Now let me deal with his complaints. He said that there were two choices, that there should be—and this he recommended to the Government—a public offer of fair treatment to China, or that provocative and unnecessary measures of a military nature should be taken. The hon. Member for Peckham (Mr. Dalton), who has just sat down, promised to make quite clear what the policy of the Opposition was, and he explained that by saying that the policy pursued by the Government was that of a divided Cabinet. Apparently, the Foreign Office was pursuing the first policy, and the alternative was being pursued by the War Office, or some Die-hards to whom he referred. Let me remind the Committee that the first part of that policy is precisely what the Government have followed.

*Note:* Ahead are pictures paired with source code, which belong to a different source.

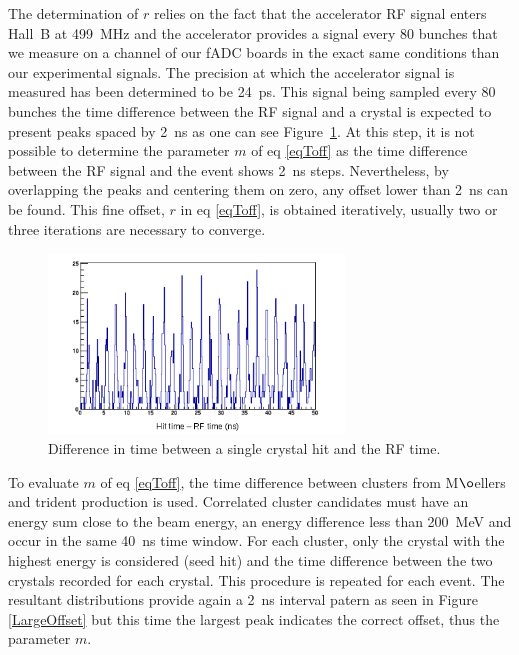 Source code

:\documentclass[review]{elsarticle}
\begin{document}
The determination of $r$ relies on the fact that the accelerator RF signal enters
Hall~B at 499~MHz and the accelerator provides a signal every 80 bunches that we
measure on a channel of our fADC boards in the exact same conditions than
our experimental signals. The precision at which the accelerator signal is 
measured has been determined to be 24~ps. This signal being sampled every 80 
bunches the time difference between the RF signal and a crystal is expected 
to present peaks spaced by 2~ns as one can see Figure~\ref{RF}. At this step, it is
not possible to determine the parameter $m$ of eq \ref{eqToff} as the time difference
between the RF signal and the event shows 2~ns steps. Nevertheless, by overlapping the peaks and centering them on zero, any offset lower than 2~ns can be found. This fine
offset, $r$ in eq \ref{eqToff}, is obtained iteratively, usually two or three iterations are necessary to converge.


\begin{figure}[ht!]
\centering
\includegraphics[width=0.70\textwidth]{crystalSpectra.png}
\caption{Difference in time between a single crystal hit and the RF time.}
\label{RF}
\end{figure}

To evaluate $m$ of eq \ref{eqToff}, the time difference between 
clusters from M$\o$ellers and trident production is used. 
Correlated cluster candidates must have an energy sum close to the beam energy, 
an energy difference less than 200~MeV and occur in the same 40~ns time window.
For each cluster, only the crystal with the highest energy is considered (seed hit) and the time difference between the two crystals recorded for each crystal. 
This procedure is repeated for each event. The resultant distributions provide 
again a 2~ns interval patern as seen in Figure \ref{LargeOffset} but this time
the largest peak indicates the correct offset, thus the parameter $m$.
\end{document}
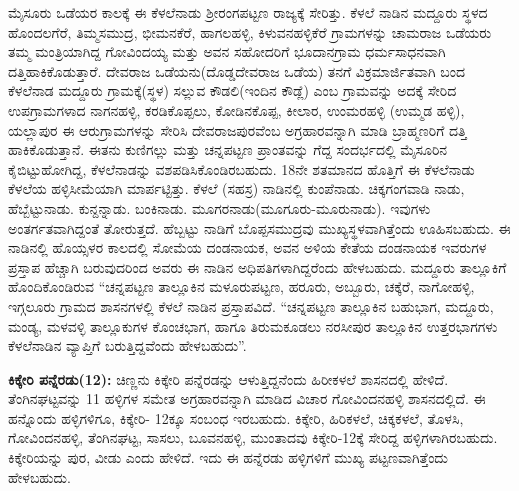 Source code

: ಮೈಸೂರು ಒಡೆಯರ ಕಾಲಕ್ಕೆ ಈ ಕೆಳಲೆನಾಡು ಶ‍್ರೀರಂಗಪಟ್ಟಣ ರಾಜ್ಯಕ್ಕೆ ಸೇರಿತ್ತು. ಕೆಳಲೆ ನಾಡಿನ ಮದ್ದೂರು ಸ್ಥಳದ ಹೊಂದಲಗೆರೆ, ತಿಮ್ಮಸಮುದ್ರ, ಭೀಮನಕೆರೆ, ಹಾಗಲಹಳ್ಳಿ, ಕಿಳುವನಹಳ್ಳಿಕೆರೆ ಗ್ರಾಮಗಳನ್ನು ಚಾಮರಾಜ ಒಡೆಯರು ತಮ್ಮ ಮಂತ್ರಿಯಾಗಿದ್ದ ಗೋವಿಂದಯ್ಯ ಮತ್ತು ಅವನ ಸಹೋದರಿಗೆ ಭೂದಾನಗ್ರಾಮ ಧರ್ಮಸಾಧನವಾಗಿ ದತ್ತಿಹಾಕಿಕೊಡುತ್ತಾರೆ. ದೇವರಾಜ ಒಡೆಯನು(ದೊಡ್ಡದೇವರಾಜ ಒಡೆಯ) ತನಗೆ ವಿಕ್ರಮಾರ್ಜಿತವಾಗಿ ಬಂದ ಕೆಳಲೆನಾಡ ಮದ್ದೂರು ಗ್ರಾಮಕ್ಕೆ(ಸ್ಥಳ) ಸಲ್ಲುವ ಕೌಡಲಿ(ಇಂದಿನ ಕೌಡ್ಲೆ) ಎಂಬ ಗ್ರಾಮವನ್ನು ಅದಕ್ಕೆ ಸೇರಿದ ಉಪಗ್ರಾಮಗಳಾದ ನಾಗನಹಳ್ಳಿ, ಕರಡಿಕೊಪ್ಪಲು, ಕೋಡಿನಕೊಪ್ಪ, ಕೀಲಾರ, ಉಂಮರಹಳ್ಳಿ (ಉಮ್ಮಡ ಹಳ್ಳಿ), ಯಲ್ಲಾಪುರ ಈ ಆರುಗ್ರಾಮಗಳನ್ನು ಸೇರಿಸಿ ದೇವರಾಜಪುರವೆಂಬ ಅಗ್ರಹಾರವನ್ನಾಗಿ ಮಾಡಿ ಬ್ರಾಹ್ಮಣರಿಗೆ ದತ್ತಿ ಹಾಕಿಕೊಡುತ್ತಾನೆ. ಈತನು ಕುಣಿಗಲ್ಲು ಮತ್ತು ಚನ್ನಪಟ್ಟಣ ಪ್ರಾಂತವನ್ನು ಗೆದ್ದ ಸಂದರ್ಭದಲ್ಲಿ ಮೈಸೂರಿನ ಕೈಬಿಟ್ಟುಹೋಗಿದ್ದ, ಕೆಳಲೆನಾಡನ್ನು ವಶಪಡಿಸಿಕೊಂಡಿರಬಹುದು. 18ನೇ ಶತಮಾನದ ಹೊತ್ತಿಗೆ ಈ ಕೆಳಲೆನಾಡು ಕೆಳಲೆಯ ಹಳ್ಳಿಸೀಮೆಯಾಗಿ ಮಾರ್ಪಟ್ಟಿತ್ತು. ಕೆಳಲೆ (ಸಹಸ್ರ) ನಾಡಿನಲ್ಲಿ ಕುಂಪೆನಾಡು. ಚಿಕ್ಕಗಂಗವಾಡಿ ನಾಡು, ಹೆಬ್ಬೆಟ್ಟುನಾಡು. ಕುನ್ದನ್ನಾಡು. ಬಂಕಿನಾಡು. ಮೂಗರನಾಡು(ಮೂಗೂರು-ಮೂರುನಾಡು). ಇವುಗಳು ಅಂತರ್ಗತ\-ವಾಗಿದ್ದಂತೆ ತೋರುತ್ತದೆ. ಹೆಬ್ಬಟ್ಟು ನಾಡಿಗೆ ಬೊಪ್ಪಸಮುದ್ರವು ಮುಖ್ಯಸ್ಥಳವಾಗಿತ್ತೆಂದು ಊಹಿಸಬಹುದು. ಈ ನಾಡಿನಲ್ಲಿ ಹೊಯ್ಸಳರ ಕಾಲದಲ್ಲಿ ಸೋಮೆಯ ದಂಡನಾಯಕ, ಅವನ ಅಳಿಯ ಕೇತೆಯ ದಂಡನಾಯಕ ಇವರುಗಳ ಪ್ರಸ್ತಾಪ ಹೆಚ್ಚಾಗಿ ಬರುವುದರಿಂದ ಅವರು ಈ ನಾಡಿನ ಅಧಿಪತಿಗಳಾಗಿದ್ದರೆಂದು ಹೇಳಬಹುದು. ಮದ್ದೂರು ತಾಲ್ಲೂಕಿಗೆ ಹೊಂದಿಕೊಂಡಿರುವ “ಚನ್ನಪಟ್ಟಣ ತಾಲ್ಲೂಕಿನ ಮಳೂರುಪಟ್ಟಣ, ಹರೂರು, ಅಬ್ಬೂರು, ಚಕ್ಕೆರೆ, ನಾಗೋಹಳ್ಳಿ, ಇಗ್ಗಲೂರು ಗ್ರಾಮದ ಶಾಸನಗಳಲ್ಲಿ ಕೆಳಲೆ ನಾಡಿನ ಪ್ರಸ್ತಾಪವಿದೆ. “ಚನ್ನಪಟ್ಟಣ ತಾಲ್ಲೂಕಿನ ಬಹುಭಾಗ, ಮದ್ದೂರು, ಮಂಡ್ಯ, ಮಳವಳ್ಳಿ ತಾಲ್ಲೂಕುಗಳ ಕೊಂಚಭಾಗ, ಹಾಗೂ ತಿರುಮಕೂಡಲು ನರಸೀಪುರ ತಾಲ್ಲೂಕಿನ ಉತ್ತರಭಾಗಗಳು ಕೆಳಲೆನಾಡಿನ ವ್ಯಾಪ್ತಿಗೆ ಬರುತ್ತಿದ್ದವೆಂದು ಹೇಳಬಹುದು”.

\textbf{ಕಿಕ್ಕೇರಿ ಪನ್ನೆರಡು(12):} ಚಿಣ್ಣನು	 ಕಿಕ್ಕೇರಿ ಪನ್ನೆರಡನ್ನು ಆಳುತ್ತಿದ್ದನೆಂದು ಹಿರೀಕಳಲೆ ಶಾಸನದಲ್ಲಿ ಹೇಳಿದೆ. ತೆಂಗಿನಘಟ್ಟವನ್ನು 11 ಹಳ್ಳಿಗಳ ಸಮೇತ ಅಗ್ರಹಾರವನ್ನಾಗಿ ಮಾಡಿದ ವಿಚಾರ ಗೋವಿಂದನಹಳ್ಳಿ ಶಾಸನದಲ್ಲಿದೆ. ಈ ಹನ್ನೊಂದು ಹಳ್ಳಿಗಳಿಗೂ, ಕಿಕ್ಕೇರಿ- 12ಕ್ಕೂ ಸಂಬಂಧ ಇರಬಹುದು. ಕಿಕ್ಕೇರಿ, ಹಿರಿಕಳಲೆ, ಚಿಕ್ಕಕಳಲೆ, ತೊಳಸಿ, ಗೋವಿಂದನಹಳ್ಳಿ, ತೆಂಗಿನಘಟ್ಟ, ಸಾಸಲು, ಬೂವನಹಳ್ಳಿ, ಮುಂತಾದವು ಕಿಕ್ಕೇರಿ-12ಕ್ಕೆ ಸೇರಿದ್ದ ಹಳ್ಳಿಗಳಾಗಿರಬಹುದು. ಕಿಕ್ಕೇರಿಯನ್ನು ಪುರ, ವೀಡು ಎಂದು ಹೇಳಿದೆ. ಇದು ಈ ಹನ್ನೆರಡು ಹಳ್ಳಿಗಳಿಗೆ ಮುಖ್ಯ ಪಟ್ಟಣವಾಗಿತ್ತೆಂದು ಹೇಳಬಹುದು.

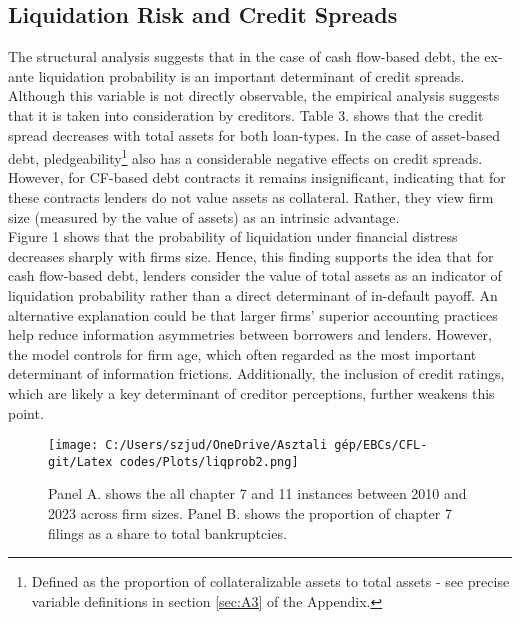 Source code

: \documentclass[12pt]{article}
\begin{document}
\subsection{Liquidation Risk and Credit Spreads \label{sec:emp liqprob}} 
The structural analysis suggests that in the case of cash flow-based debt, the ex-ante liquidation probability is an important determinant of credit spreads. Although this variable is not directly observable, the empirical analysis suggests that it is taken into consideration by creditors. Table 3. shows that the credit spread decreases with total assets for both loan-types. In the case of asset-based debt, pledgeability\footnote{Defined as the proportion of collateralizable assets to total assets - see precise variable definitions in section \ref{sec:A3} of the Appendix.} also has a considerable negative effects on credit spreads. However, for CF-based debt contracts it remains insignificant, indicating that for these contracts lenders do not value assets as collateral. Rather, they view firm size (measured by the value of assets) as an intrinsic advantage. \vspace{3mm} \\
Figure 1 shows that the probability of liquidation under financial distress decreases sharply with firms size. Hence, this finding supports the idea that for cash flow-based debt, lenders consider the value of total assets as an indicator of liquidation probability rather than a direct determinant of in-default payoff. An alternative explanation could be that larger firms’ superior accounting practices help reduce information asymmetries between borrowers and lenders. However, the model controls for firm age, which often regarded as the most important determinant of information frictions. Additionally, the inclusion of credit ratings, which are likely a key determinant of creditor perceptions, further weakens this point.
\begin{figure}[H]  %
    \centering  \label{chart:mixplot}
    \texttt{[image: C:/Users/szjud/OneDrive/Asztali gép/EBCs/CFL-git/Latex codes/Plots/liqprob2.png]}
    \caption{ \small Panel A. shows the all chapter 7 and 11 instances between 2010 and 2023 across firm sizes. Panel B. shows the proportion of chapter 7 filings as a share to total bankruptcies.}
\end{figure}
\end{document}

We have made a public offer to negotiate, and we have stated publicly, in the Memorandum issued in January last, the terms upon which we were prepared to negotiate. The difficulty has not been in making up our minds as to the terms of the offer, but the difficulty has been—and the right hon. Member for Platting avoided that difficulty, because he referred to China as China—to get someone on the other side who can negotiate in the name of China and for the Chinese people. We have been negotiating, notwithstanding that there is no one to speak for the whole of China, because we have been pursuing an absolutely neutral course—contrary to the course which is advocated from those benches, or recognising one Government only in China—and not taking sides in the civil war which is being waged in China.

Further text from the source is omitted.